From Disaster Scenario to Reality: Modeling the Dyn Cyber Attack

October 27, 2016

Recently, the Internet experienced the sort of unprecedented event that insurers fear most—one that exposes a systemic vulnerability and could result in a massive amount of claims. A distributed denial of service (DDoS) attack took down many of the world’s most popular websites (including Twitter, Spotify, GitHub, Netflix, and more) for a span of several hours, leaving many insurers asking themselves what impact the event might have on their portfolios of business.

To answer that question, let’s start by breaking down the risk and the nature of the attack.

Most websites use a domain name—air-worldwide.com for example—rather than the long string of digits that make up the Internet Protocol (IP) address it represents. Because the Internet is based on IP addresses, not domain names, web servers that host websites have Domain Name Systems (DNS) to translate domain names into IP addresses. Managed DNS providers, like Dyn, have become a popular option for many businesses for the some of the same reasons cloud services have enjoyed success. However, the convenience of this service comes with a price for the system as a whole because it creates significant aggregation of risk around DNS providers.

Cyber criminals were keenly aware of this situation and took advantage of the proliferation of Internet-enabled devices to amass an army of bots capable of executing a large-scale DDoS attack against Dyn—an attractive target due to its position as a leader in managed DNS services. Dyn reported that the attack came in waves, and indications are that a system-wide outage was avoided so users could access the impacted websites in some regions. The first attack wave affected the East Coast of the U.S. for two hours. The second wave expanded to other regions across the globe and only lasted one hour; a third attack was attempted, but Dyn was able to mitigate the effects on its clients.

Gathering the right data

The impact for the cyber insurance industry appears to be minimal. Some observers have estimated that the attack caused USD 110 million in total business interruption loss, most of which is unlikely to hit insurers’ balance sheets since deductibles may be higher than the amount of downtime experienced. However, this event does serve as a reminder to insurers of the importance of managing the aggregation of cyber risk with respect to third party service providers, and ensuring the data necessary to model the risk is readily available.

By collecting data on who the insured’s DNS providers are and the amount of revenue that is dependent on the company’s Internet activities, insurers have the means to use enhanced methods for managing accumulation risk. The amount of revenue dependent on the DNS provider’s service is a key driver for modeling the business interruption loss per day; while industry averages can be used to generate estimates, knowing the actual numbers for a company provides a more accurate view of the risk. AIR has developed a Cyber Industry Exposure Database that includes detailed information (such as DNS provider) for millions of companies worldwide and can be used to augment data within a portfolio of business for modeling and risk assessment.

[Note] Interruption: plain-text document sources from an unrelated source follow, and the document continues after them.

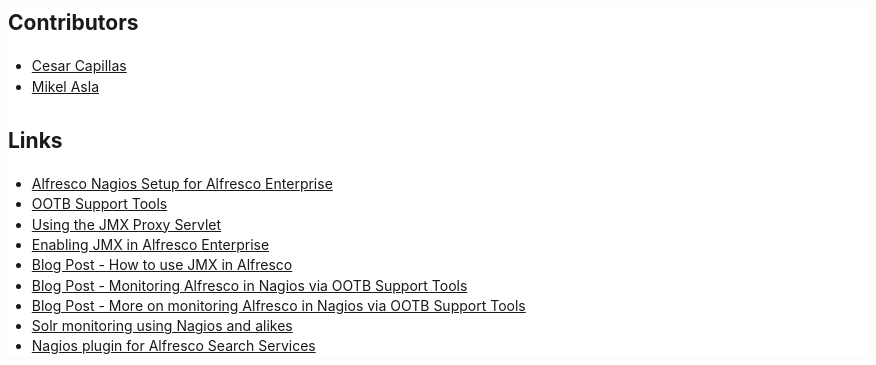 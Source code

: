 ## Contributors

- [Cesar Capillas](http://github.com/CesarCapillas)
- [Mikel Asla](http://github.com/mikelasla)


## Links

- [Alfresco Nagios Setup for Alfresco Enterprise](https://github.com/toniblyx/alfresco-nagios-and-icinga-plugin)
- [OOTB Support Tools](https://github.com/OrderOfTheBee/ootbee-support-tools)
- [Using the JMX Proxy Servlet](https://tomcat.apache.org/tomcat-7.0-doc/manager-howto.html#Using_the_JMX_Proxy_Servlet)
- [Enabling JMX in Alfresco Enterprise](https://docs.alfresco.com/5.0/tasks/jmx-access.html)
- [Blog Post - How to use JMX in Alfresco](https://www.zylk.net/en/web-2-0/blog/-/blogs/enabling-jmx-in-alfresco)
- [Blog Post - Monitoring Alfresco in Nagios via OOTB Support Tools](http://www.zylk.net/es/web-2-0/blog/-/blogs/monitoring-alfresco-in-nagios-via-ootb-support-tools-addon)
- [Blog Post - More on monitoring Alfresco in Nagios via OOTB Support Tools](http://www.zylk.net/es/web-2-0/blog/-/blogs/more-on-monitoring-alfresco-in-nagios-via-ootb-support-tools)
- [Solr monitoring using Nagios and alikes](https://community.alfresco.com/blogs/alfresco-premier-services/2018/08/08/solr-monitoring-using-nagios-and-alikes)
- [Nagios plugin for Alfresco Search Services](https://github.com/alxgomz/nagios-plugin-alfresco-search-services)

Could this type of attack happen again?

The answer is undoubtedly yes. Cyber security experts believe this attack was meant to probe Internet infrastructure to examine interconnectivity. There are also reports that Mirai, the malware that turned devices into the bots used for this attack, recently became open source, allowing anyone to build their own botnet army made of Internet-enabled devices.

It behooves insurers, therefore, to continuously monitor their DNS service provider accumulations and test their books against this type of attack. With that in mind, AIR recently released an Open Source Cyber Scenario to deterministically model business interruption losses due to a DNS service provider outage. This scenario leverages the same framework used in the cloud service and payment processor scenarios so losses related to DNS downtime can be estimated with small modifications to the framework. SQL-savvy users can benefit from the open source nature of AIR’s scenario and follow this same approach to model other sources of third party provider risk, such as content delivery networks and SSL Certificate Providers, among others. Will your organization be prepared to respond when the next cyber attack strikes?